# Your instructions:
Review the material and extract every line in which the word "Kind" occurs.

# Material supplied:
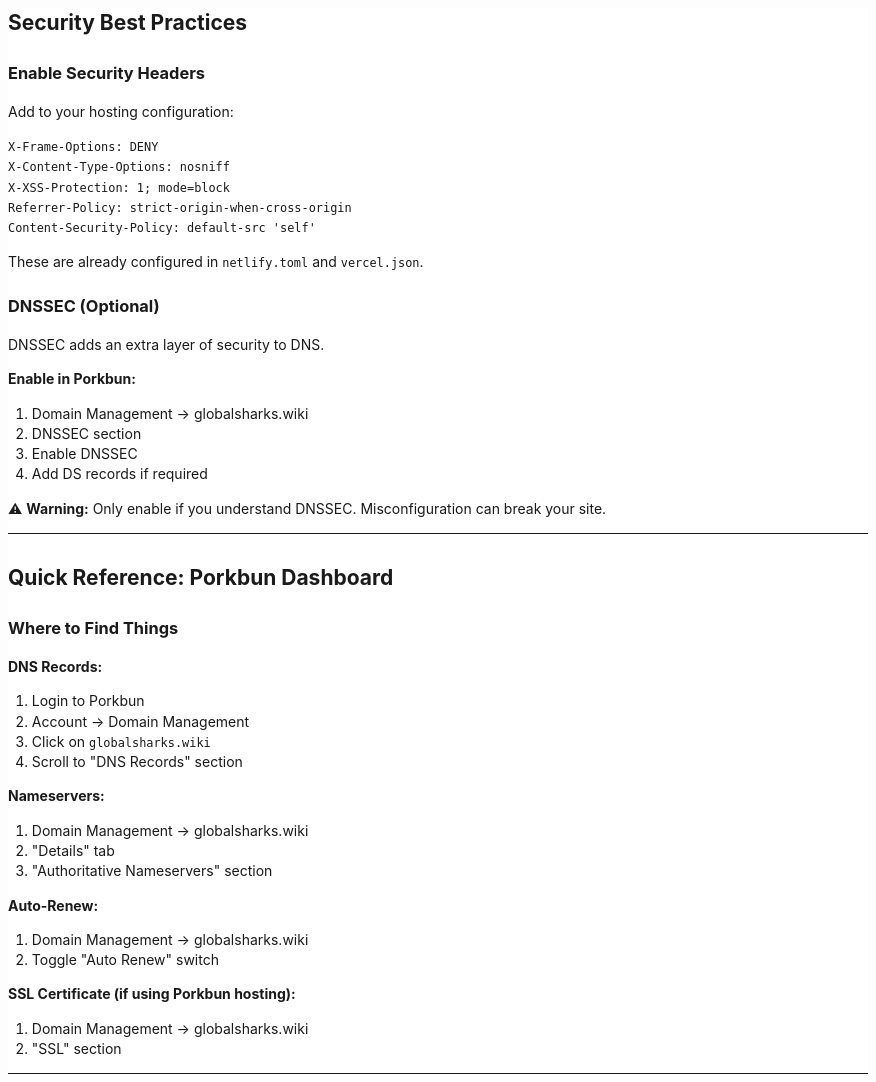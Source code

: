
## Security Best Practices

### Enable Security Headers

Add to your hosting configuration:

```
X-Frame-Options: DENY
X-Content-Type-Options: nosniff
X-XSS-Protection: 1; mode=block
Referrer-Policy: strict-origin-when-cross-origin
Content-Security-Policy: default-src 'self'
```

These are already configured in `netlify.toml` and `vercel.json`.

### DNSSEC (Optional)

DNSSEC adds an extra layer of security to DNS.

**Enable in Porkbun:**
1. Domain Management → globalsharks.wiki
2. DNSSEC section
3. Enable DNSSEC
4. Add DS records if required

⚠️ **Warning:** Only enable if you understand DNSSEC. Misconfiguration can break your site.

---

## Quick Reference: Porkbun Dashboard

### Where to Find Things

**DNS Records:**
1. Login to Porkbun
2. Account → Domain Management
3. Click on `globalsharks.wiki`
4. Scroll to "DNS Records" section

**Nameservers:**
1. Domain Management → globalsharks.wiki
2. "Details" tab
3. "Authoritative Nameservers" section

**Auto-Renew:**
1. Domain Management → globalsharks.wiki
2. Toggle "Auto Renew" switch

**SSL Certificate (if using Porkbun hosting):**
1. Domain Management → globalsharks.wiki
2. "SSL" section

---
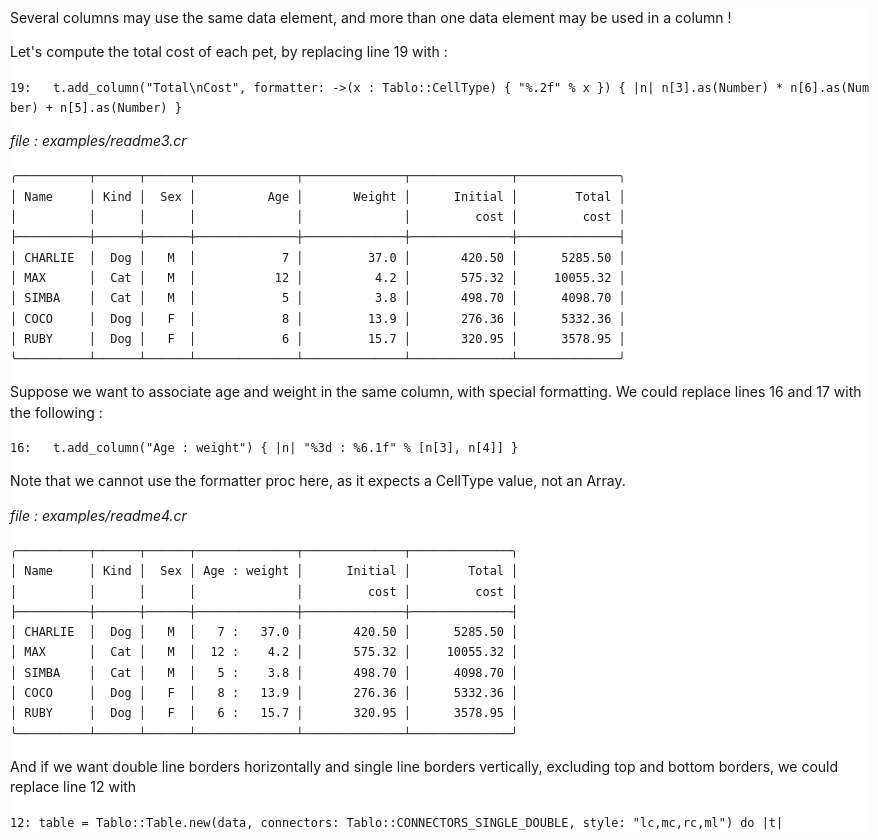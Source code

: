 Several columns may use the same data element, and more than one data element may be used in a column !

Let's compute the total cost of each pet, by replacing line 19 with :

```crystal
19:   t.add_column("Total\nCost", formatter: ->(x : Tablo::CellType) { "%.2f" % x }) { |n| n[3].as(Number) * n[6].as(Number) + n[5].as(Number) }
```

_file : examples/readme3.cr_

```text
╭──────────┬──────┬──────┬──────────────┬──────────────┬──────────────┬──────────────╮
│ Name     │ Kind │  Sex │          Age │       Weight │      Initial │        Total │
│          │      │      │              │              │         cost │         cost │
├──────────┼──────┼──────┼──────────────┼──────────────┼──────────────┼──────────────┤
│ CHARLIE  │  Dog │   M  │            7 │         37.0 │       420.50 │      5285.50 │
│ MAX      │  Cat │   M  │           12 │          4.2 │       575.32 │     10055.32 │
│ SIMBA    │  Cat │   M  │            5 │          3.8 │       498.70 │      4098.70 │
│ COCO     │  Dog │   F  │            8 │         13.9 │       276.36 │      5332.36 │
│ RUBY     │  Dog │   F  │            6 │         15.7 │       320.95 │      3578.95 │
╰──────────┴──────┴──────┴──────────────┴──────────────┴──────────────┴──────────────╯
```

Suppose we want to associate age and weight in the same column, with special
formatting. We could replace lines 16 and 17 with the following :

```crystal
16:   t.add_column("Age : weight") { |n| "%3d : %6.1f" % [n[3], n[4]] }
```

Note that we cannot use the formatter proc here, as it expects a CellType
value, not an Array.

_file : examples/readme4.cr_

```text
╭──────────┬──────┬──────┬──────────────┬──────────────┬──────────────╮
│ Name     │ Kind │  Sex │ Age : weight │      Initial │        Total │
│          │      │      │              │         cost │         cost │
├──────────┼──────┼──────┼──────────────┼──────────────┼──────────────┤
│ CHARLIE  │  Dog │   M  │   7 :   37.0 │       420.50 │      5285.50 │
│ MAX      │  Cat │   M  │  12 :    4.2 │       575.32 │     10055.32 │
│ SIMBA    │  Cat │   M  │   5 :    3.8 │       498.70 │      4098.70 │
│ COCO     │  Dog │   F  │   8 :   13.9 │       276.36 │      5332.36 │
│ RUBY     │  Dog │   F  │   6 :   15.7 │       320.95 │      3578.95 │
╰──────────┴──────┴──────┴──────────────┴──────────────┴──────────────╯
```

And if we want double line borders horizontally and single line borders
vertically, excluding top and bottom borders, we could replace line 12 with

```crystal
12: table = Tablo::Table.new(data, connectors: Tablo::CONNECTORS_SINGLE_DOUBLE, style: "lc,mc,rc,ml") do |t|
```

# Written reply:
│ Name     │ Kind │  Sex │          Age │       Weight │      Initial │        Total │
│ Name     │ Kind │  Sex │ Age : weight │      Initial │        Total │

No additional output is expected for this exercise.